Who This Helps
Founders and operators feeling overwhelmed by scattered data. If you're tracking 20 different numbers and updates are noisy, this is for you. The Metrics & Dashboards Basics course shows you how to build a system you trust.
Mini Case
Maya's team was stuck. They argued over which metrics mattered, wasting 3 hours every Monday. She defined one clear North Star metric and 3 supporting targets. In 2 weeks, their weekly meeting dropped to 45 minutes, and they shipped a key feature 7 days faster because everyone was looking at the same scoreboard.
Do This Now (5 Steps)
- Pick your one thing. What's the single best measure of your core value this quarter? That's your North Star. Write it down.

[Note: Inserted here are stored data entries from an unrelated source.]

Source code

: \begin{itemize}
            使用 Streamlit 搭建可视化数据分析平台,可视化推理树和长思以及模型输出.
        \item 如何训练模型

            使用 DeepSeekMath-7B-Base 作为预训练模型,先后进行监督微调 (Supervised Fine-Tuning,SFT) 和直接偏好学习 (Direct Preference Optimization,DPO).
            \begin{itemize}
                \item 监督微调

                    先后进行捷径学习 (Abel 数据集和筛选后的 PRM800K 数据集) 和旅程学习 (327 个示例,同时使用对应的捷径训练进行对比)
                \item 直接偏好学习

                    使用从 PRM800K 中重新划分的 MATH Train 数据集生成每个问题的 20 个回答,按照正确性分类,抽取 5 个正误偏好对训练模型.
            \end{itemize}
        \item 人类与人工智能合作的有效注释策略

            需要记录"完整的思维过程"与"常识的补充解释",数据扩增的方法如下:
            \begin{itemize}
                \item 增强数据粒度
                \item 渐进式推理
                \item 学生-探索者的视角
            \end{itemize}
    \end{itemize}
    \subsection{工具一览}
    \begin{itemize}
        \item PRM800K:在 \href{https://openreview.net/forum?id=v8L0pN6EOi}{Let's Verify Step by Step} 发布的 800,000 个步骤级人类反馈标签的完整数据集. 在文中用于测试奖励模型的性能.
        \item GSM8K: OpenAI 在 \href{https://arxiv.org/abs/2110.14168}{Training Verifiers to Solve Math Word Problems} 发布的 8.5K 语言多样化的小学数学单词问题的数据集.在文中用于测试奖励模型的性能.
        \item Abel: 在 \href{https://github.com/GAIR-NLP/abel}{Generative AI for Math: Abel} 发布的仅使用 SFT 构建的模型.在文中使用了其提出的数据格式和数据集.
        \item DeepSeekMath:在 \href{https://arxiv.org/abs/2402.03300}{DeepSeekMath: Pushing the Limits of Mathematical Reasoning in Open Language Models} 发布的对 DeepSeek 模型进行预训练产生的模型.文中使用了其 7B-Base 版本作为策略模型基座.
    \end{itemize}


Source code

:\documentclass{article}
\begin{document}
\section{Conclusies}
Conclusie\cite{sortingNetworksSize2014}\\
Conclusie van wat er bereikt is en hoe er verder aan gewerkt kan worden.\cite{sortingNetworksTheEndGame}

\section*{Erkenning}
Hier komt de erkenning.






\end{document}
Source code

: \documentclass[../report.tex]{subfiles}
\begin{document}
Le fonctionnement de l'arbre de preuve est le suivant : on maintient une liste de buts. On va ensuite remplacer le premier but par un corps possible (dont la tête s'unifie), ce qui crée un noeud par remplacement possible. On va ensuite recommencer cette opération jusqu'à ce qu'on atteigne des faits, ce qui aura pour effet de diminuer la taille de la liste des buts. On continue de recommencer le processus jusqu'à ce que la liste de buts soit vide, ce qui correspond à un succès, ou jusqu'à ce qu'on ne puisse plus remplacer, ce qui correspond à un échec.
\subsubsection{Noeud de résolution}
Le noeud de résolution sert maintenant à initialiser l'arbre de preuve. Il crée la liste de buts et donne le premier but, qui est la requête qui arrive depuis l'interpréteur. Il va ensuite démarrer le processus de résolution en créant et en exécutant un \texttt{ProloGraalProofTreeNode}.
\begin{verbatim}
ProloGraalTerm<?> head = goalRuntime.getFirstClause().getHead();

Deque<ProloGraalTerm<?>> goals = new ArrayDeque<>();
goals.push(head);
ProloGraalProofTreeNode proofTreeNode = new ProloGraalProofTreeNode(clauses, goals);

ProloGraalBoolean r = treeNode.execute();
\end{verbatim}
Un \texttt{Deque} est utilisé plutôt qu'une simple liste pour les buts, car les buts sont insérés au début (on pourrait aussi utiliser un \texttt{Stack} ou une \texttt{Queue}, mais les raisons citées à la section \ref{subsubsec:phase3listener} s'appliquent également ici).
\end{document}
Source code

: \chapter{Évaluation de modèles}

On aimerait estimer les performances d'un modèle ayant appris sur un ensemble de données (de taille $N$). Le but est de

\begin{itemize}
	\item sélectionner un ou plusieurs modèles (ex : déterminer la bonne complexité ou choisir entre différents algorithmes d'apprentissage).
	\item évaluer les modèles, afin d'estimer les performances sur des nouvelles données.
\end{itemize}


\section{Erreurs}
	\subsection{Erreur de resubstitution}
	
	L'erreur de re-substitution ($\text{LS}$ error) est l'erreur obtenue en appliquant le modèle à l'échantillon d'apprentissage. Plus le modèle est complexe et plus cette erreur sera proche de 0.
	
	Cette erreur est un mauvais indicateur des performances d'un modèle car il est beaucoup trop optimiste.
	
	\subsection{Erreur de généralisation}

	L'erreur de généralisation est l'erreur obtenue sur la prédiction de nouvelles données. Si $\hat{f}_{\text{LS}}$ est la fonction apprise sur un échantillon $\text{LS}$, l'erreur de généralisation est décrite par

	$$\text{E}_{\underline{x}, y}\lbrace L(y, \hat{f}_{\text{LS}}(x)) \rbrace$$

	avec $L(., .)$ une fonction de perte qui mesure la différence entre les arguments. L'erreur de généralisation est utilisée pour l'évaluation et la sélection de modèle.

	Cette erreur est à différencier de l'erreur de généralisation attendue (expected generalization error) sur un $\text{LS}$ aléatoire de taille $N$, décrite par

- Find its three friends. Choose 3 supporting metrics that show if you're on track. For example, if your North Star is Weekly Active Users, a friend could be Sign-up Completion Rate.
- Set simple targets. Give each supporting metric a realistic, numerical goal for the next 30 days.
- Build your weekly view. Open your dashboard tool. Create one new dashboard called "Weekly Scoreboard."
- Add your four charts. Put your North Star big and bold at the top. Line up the three supporting metrics below it. Done. Your dashboard layout blueprint is ready.
Avoid These Traps
- The Kitchen Sink: Don't add every chart you have. Start with just your core four. More is not better here.
- Vague Definitions: A metric like "user engagement" is meaningless. Define it precisely, like "Users who complete the core workflow at least twice a week."
- No Guardrails: A metric moving up is good, right? Not if it crashes something else. For each metric, note one related metric to watch as a guardrail.
- Skipping the Ritual: The dashboard is useless if no one looks. Block a recurring 30-minute meeting every week, same time, to review it together. Make it a habit.
Your Win by Friday
By this Friday, you'll have a clean, one-page dashboard with your four key metrics. You'll walk into your next team sync with confidence, not confusion. You'll replace debate with data and make a clear decision in half the time. That's a quiet win you can build on every single week.